Task to complete:
Working from the records below, repeat exactly the lines starting at the line that contains "第二条 大豆交付金暫定措置法施行令（昭和三十六年政令第四百十七号）は、廃止する。" and ending at the line that contains "２ この政令による改正後の農", inclusive.

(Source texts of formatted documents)
= = = =

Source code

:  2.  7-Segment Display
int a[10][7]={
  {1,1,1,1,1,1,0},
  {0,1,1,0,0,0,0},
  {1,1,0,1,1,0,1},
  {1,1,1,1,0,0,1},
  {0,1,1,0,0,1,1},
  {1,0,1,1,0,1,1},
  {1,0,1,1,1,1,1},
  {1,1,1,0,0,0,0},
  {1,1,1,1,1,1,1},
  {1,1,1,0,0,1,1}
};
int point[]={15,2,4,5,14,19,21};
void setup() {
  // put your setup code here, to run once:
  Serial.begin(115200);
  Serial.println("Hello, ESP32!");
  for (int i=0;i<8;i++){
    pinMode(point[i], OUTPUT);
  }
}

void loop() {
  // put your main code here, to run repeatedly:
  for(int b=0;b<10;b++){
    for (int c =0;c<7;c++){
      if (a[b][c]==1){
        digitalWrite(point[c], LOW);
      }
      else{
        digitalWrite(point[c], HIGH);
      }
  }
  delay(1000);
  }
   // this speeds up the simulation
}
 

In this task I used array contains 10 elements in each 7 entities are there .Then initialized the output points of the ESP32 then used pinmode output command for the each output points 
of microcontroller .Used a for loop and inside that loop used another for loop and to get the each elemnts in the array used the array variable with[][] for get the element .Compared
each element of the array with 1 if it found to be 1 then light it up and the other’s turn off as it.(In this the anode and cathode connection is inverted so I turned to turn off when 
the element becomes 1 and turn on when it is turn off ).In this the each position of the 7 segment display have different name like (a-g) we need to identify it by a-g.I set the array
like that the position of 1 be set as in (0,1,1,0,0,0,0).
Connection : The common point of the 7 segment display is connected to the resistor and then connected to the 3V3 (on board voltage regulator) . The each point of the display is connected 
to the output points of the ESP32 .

= = = =

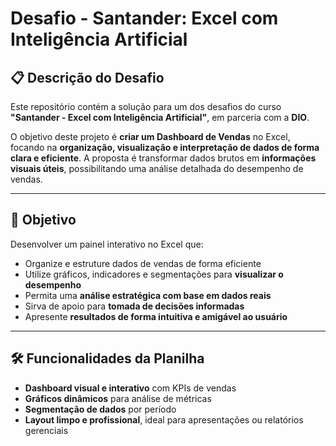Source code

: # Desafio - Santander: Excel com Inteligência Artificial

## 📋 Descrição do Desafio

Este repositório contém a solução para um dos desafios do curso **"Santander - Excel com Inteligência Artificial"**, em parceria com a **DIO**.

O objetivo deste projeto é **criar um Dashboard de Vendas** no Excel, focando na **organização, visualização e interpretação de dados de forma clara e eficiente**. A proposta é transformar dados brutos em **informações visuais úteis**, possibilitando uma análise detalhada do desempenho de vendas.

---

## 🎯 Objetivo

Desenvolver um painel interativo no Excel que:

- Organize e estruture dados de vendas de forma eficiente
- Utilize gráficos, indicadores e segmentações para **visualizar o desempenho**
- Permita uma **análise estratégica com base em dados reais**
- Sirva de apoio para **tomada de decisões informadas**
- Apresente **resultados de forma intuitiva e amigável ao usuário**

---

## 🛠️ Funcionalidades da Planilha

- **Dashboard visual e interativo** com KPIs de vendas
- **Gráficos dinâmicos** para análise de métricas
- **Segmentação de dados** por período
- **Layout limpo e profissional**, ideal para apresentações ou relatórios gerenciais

= = = =

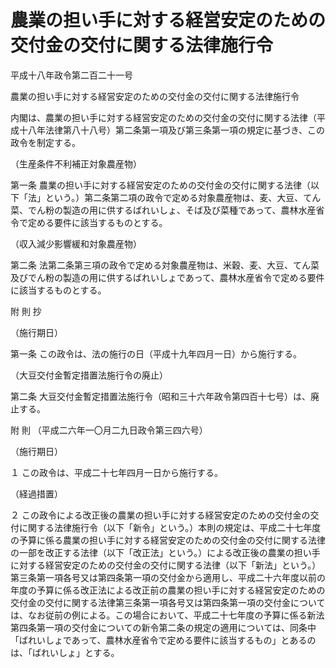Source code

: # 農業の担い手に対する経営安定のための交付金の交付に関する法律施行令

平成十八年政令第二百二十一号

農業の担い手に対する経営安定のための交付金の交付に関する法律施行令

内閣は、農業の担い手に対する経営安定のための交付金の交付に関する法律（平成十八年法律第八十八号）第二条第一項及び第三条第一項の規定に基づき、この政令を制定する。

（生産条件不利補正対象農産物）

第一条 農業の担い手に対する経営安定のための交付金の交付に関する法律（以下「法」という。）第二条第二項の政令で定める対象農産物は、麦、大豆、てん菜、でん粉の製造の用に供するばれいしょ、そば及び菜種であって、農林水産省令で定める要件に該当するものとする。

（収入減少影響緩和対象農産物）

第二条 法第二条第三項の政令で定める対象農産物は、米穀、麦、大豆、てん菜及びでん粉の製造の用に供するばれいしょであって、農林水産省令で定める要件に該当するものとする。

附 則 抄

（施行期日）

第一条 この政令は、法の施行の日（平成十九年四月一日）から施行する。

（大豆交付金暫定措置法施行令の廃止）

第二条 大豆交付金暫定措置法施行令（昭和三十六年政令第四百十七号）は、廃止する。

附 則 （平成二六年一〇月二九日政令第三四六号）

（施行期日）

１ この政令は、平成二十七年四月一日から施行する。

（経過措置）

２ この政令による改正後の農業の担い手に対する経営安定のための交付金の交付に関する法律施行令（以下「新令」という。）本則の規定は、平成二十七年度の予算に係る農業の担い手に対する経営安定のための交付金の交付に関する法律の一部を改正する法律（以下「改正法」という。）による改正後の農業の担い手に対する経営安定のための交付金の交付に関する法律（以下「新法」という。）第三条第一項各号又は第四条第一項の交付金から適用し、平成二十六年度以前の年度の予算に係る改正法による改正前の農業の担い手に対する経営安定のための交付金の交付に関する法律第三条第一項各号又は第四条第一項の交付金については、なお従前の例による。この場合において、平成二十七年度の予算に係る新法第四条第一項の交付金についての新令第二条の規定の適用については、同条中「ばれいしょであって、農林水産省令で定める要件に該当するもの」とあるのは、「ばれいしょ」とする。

= = = =

Written response:
第二条 大豆交付金暫定措置法施行令（昭和三十六年政令第四百十七号）は、廃止する。

附 則 （平成二六年一〇月二九日政令第三四六号）

（施行期日）

１ この政令は、平成二十七年四月一日から施行する。

（経過措置）

２ この政令による改正後の農業の担い手に対する経営安定のための交付金の交付に関する法律施行令（以下「新令」という。）本則の規定は、平成二十七年度の予算に係る農業の担い手に対する経営安定のための交付金の交付に関する法律の一部を改正する法律（以下「改正法」という。）による改正後の農業の担い手に対する経営安定のための交付金の交付に関する法律（以下「新法」という。）第三条第一項各号又は第四条第一項の交付金から適用し、平成二十六年度以前の年度の予算に係る改正法による改正前の農業の担い手に対する経営安定のための交付金の交付に関する法律第三条第一項各号又は第四条第一項の交付金については、なお従前の例による。この場合において、平成二十七年度の予算に係る新法第四条第一項の交付金についての新令第二条の規定の適用については、同条中「ばれいしょであって、農林水産省令で定める要件に該当するもの」とあるのは、「ばれいしょ」とする。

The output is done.